### Exercise brief
Copy the result of filtering the entries below for lines that include the string "return".

[Data items]
◆ ◆ ◆ ◆

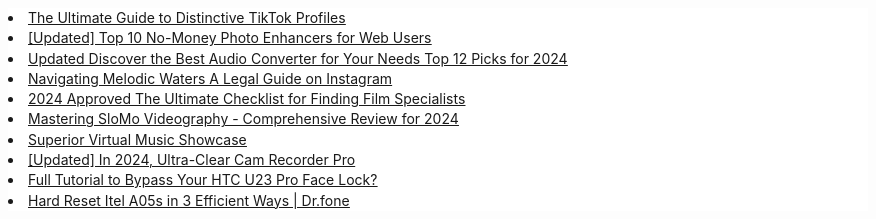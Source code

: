 <li><a href="https://tiktok-video-recordings.techidaily.com/the-ultimate-guide-to-distinctive-tiktok-profiles/"><u>The Ultimate Guide to Distinctive TikTok Profiles</u></a></li>
<li><a href="https://some-guidance.techidaily.com/updated-top-10-no-money-photo-enhancers-for-web-users/"><u>[Updated] Top 10 No-Money Photo Enhancers for Web Users</u></a></li>
<li><a href="https://ai-video-apps.techidaily.com/updated-discover-the-best-audio-converter-for-your-needs-top-12-picks-for-2024/"><u>Updated Discover the Best Audio Converter for Your Needs Top 12 Picks for 2024</u></a></li>
<li><a href="https://instagram-video-files.techidaily.com/navigating-melodic-waters-a-legal-guide-on-instagram/"><u>Navigating Melodic Waters  A Legal Guide on Instagram</u></a></li>
<li><a href="https://some-guidance.techidaily.com/2024-approved-the-ultimate-checklist-for-finding-film-specialists/"><u>2024 Approved  The Ultimate Checklist for Finding Film Specialists</u></a></li>
<li><a href="https://extra-approaches.techidaily.com/mastering-slomo-videography-comprehensive-review-for-2024/"><u>Mastering SloMo Videography - Comprehensive Review for 2024</u></a></li>
<li><a href="https://extra-information.techidaily.com/superior-virtual-music-showcase/"><u>Superior Virtual Music Showcase</u></a></li>
<li><a href="https://screen-video-capture.techidaily.com/updated-in-2024-ultra-clear-cam-recorder-pro/"><u>[Updated] In 2024, Ultra-Clear Cam Recorder Pro</u></a></li>
<li><a href="https://android-unlock.techidaily.com/full-tutorial-to-bypass-your-htc-u23-pro-face-lock-by-drfone-android/"><u>Full Tutorial to Bypass Your HTC U23 Pro Face Lock?</u></a></li>
<li><a href="https://techidaily.com/hard-reset-itel-a05s-in-3-efficient-ways-drfone-by-drfone-reset-android-reset-android/"><u>Hard Reset Itel A05s in 3 Efficient Ways | Dr.fone</u></a></li>
</ul></div>

<ins class="adsbygoogle"
      style="display:block"
      data-ad-client="ca-pub-7571918770474297"
      data-ad-slot="8358498916"
      data-ad-format="auto"
      data-full-width-responsive="true"></ins>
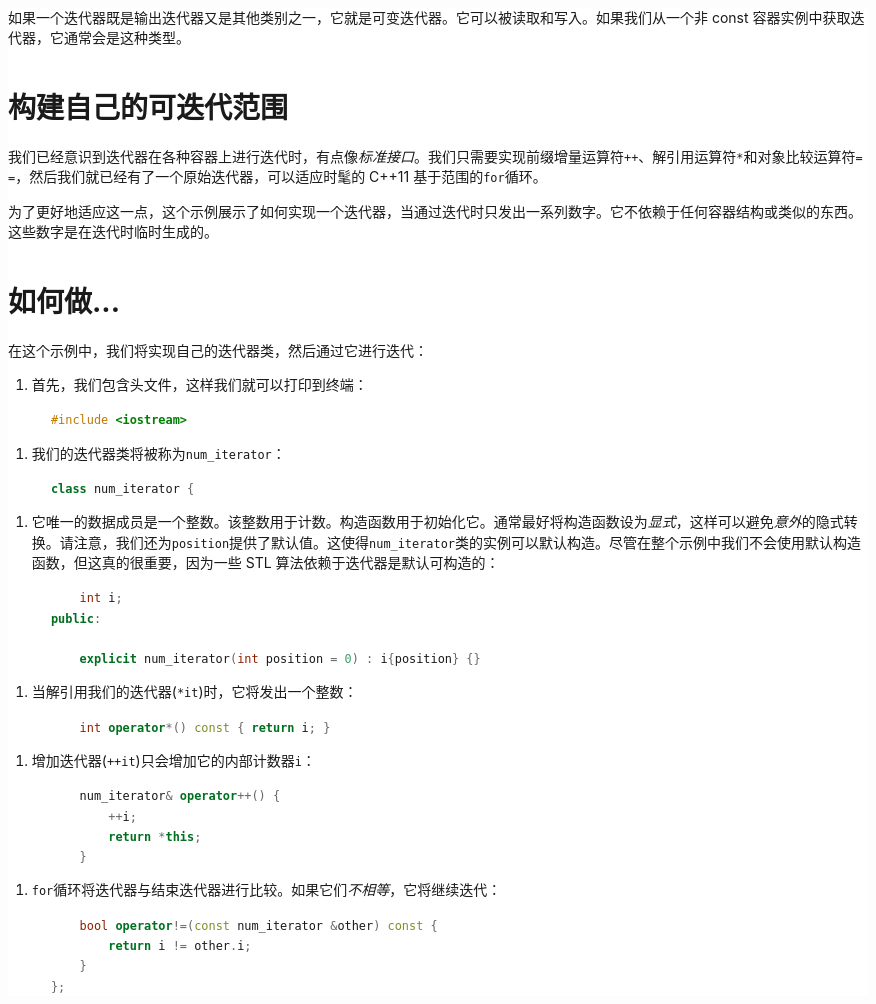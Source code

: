 如果一个迭代器既是输出迭代器又是其他类别之一，它就是可变迭代器。它可以被读取和写入。如果我们从一个非 const 容器实例中获取迭代器，它通常会是这种类型。

# 构建自己的可迭代范围

我们已经意识到迭代器在各种容器上进行迭代时，有点像*标准接口*。我们只需要实现前缀增量运算符`++`、解引用运算符`*`和对象比较运算符`==`，然后我们就已经有了一个原始迭代器，可以适应时髦的 C++11 基于范围的`for`循环。

为了更好地适应这一点，这个示例展示了如何实现一个迭代器，当通过迭代时只发出一系列数字。它不依赖于任何容器结构或类似的东西。这些数字是在迭代时临时生成的。

# 如何做...

在这个示例中，我们将实现自己的迭代器类，然后通过它进行迭代：

1.  首先，我们包含头文件，这样我们就可以打印到终端：

```cpp
      #include <iostream>
```

1.  我们的迭代器类将被称为`num_iterator`：

```cpp
      class num_iterator {
```

1.  它唯一的数据成员是一个整数。该整数用于计数。构造函数用于初始化它。通常最好将构造函数设为*显式*，这样可以避免*意外*的隐式转换。请注意，我们还为`position`提供了默认值。这使得`num_iterator`类的实例可以默认构造。尽管在整个示例中我们不会使用默认构造函数，但这真的很重要，因为一些 STL 算法依赖于迭代器是默认可构造的：

```cpp
          int i;
      public:

          explicit num_iterator(int position = 0) : i{position} {}
```

1.  当解引用我们的迭代器(`*it`)时，它将发出一个整数：

```cpp
          int operator*() const { return i; }
```

1.  增加迭代器(`++it`)只会增加它的内部计数器`i`：

```cpp
          num_iterator& operator++() {
              ++i;
              return *this;
          }
```

1.  `for`循环将迭代器与结束迭代器进行比较。如果它们*不相等*，它将继续迭代：

```cpp
          bool operator!=(const num_iterator &other) const {
              return i != other.i;
          }
      };
```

◆ ◆ ◆ ◆

### Result for this task
          int operator*() const { return i; }
              return *this;
              return i != other.i;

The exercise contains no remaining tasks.